Collected data entries:
▼▼▼
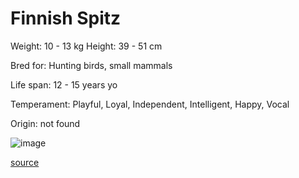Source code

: # Finnish Spitz

Weight: 10 - 13 kg
Height: 39 - 51 cm

Bred for: Hunting birds, small mammals

Life span: 12 - 15 years yo

Temperament: Playful, Loyal, Independent, Intelligent, Happy, Vocal

Origin: not found

![image](https://cdn2.thedogapi.com/images/3PjHlQbkV.jpg)

[source](https://api.thedogapi.com/v1/breeds/111)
▲▲▲
» About this exercise:
Give exactly the lines from the one with "Life span: 12 - 15 years yo" to the end of the entries, nothing before them.

» Output:
Life span: 12 - 15 years yo

Temperament: Playful, Loyal, Independent, Intelligent, Happy, Vocal

Origin: not found

![image](https://cdn2.thedogapi.com/images/3PjHlQbkV.jpg)

[source](https://api.thedogapi.com/v1/breeds/111)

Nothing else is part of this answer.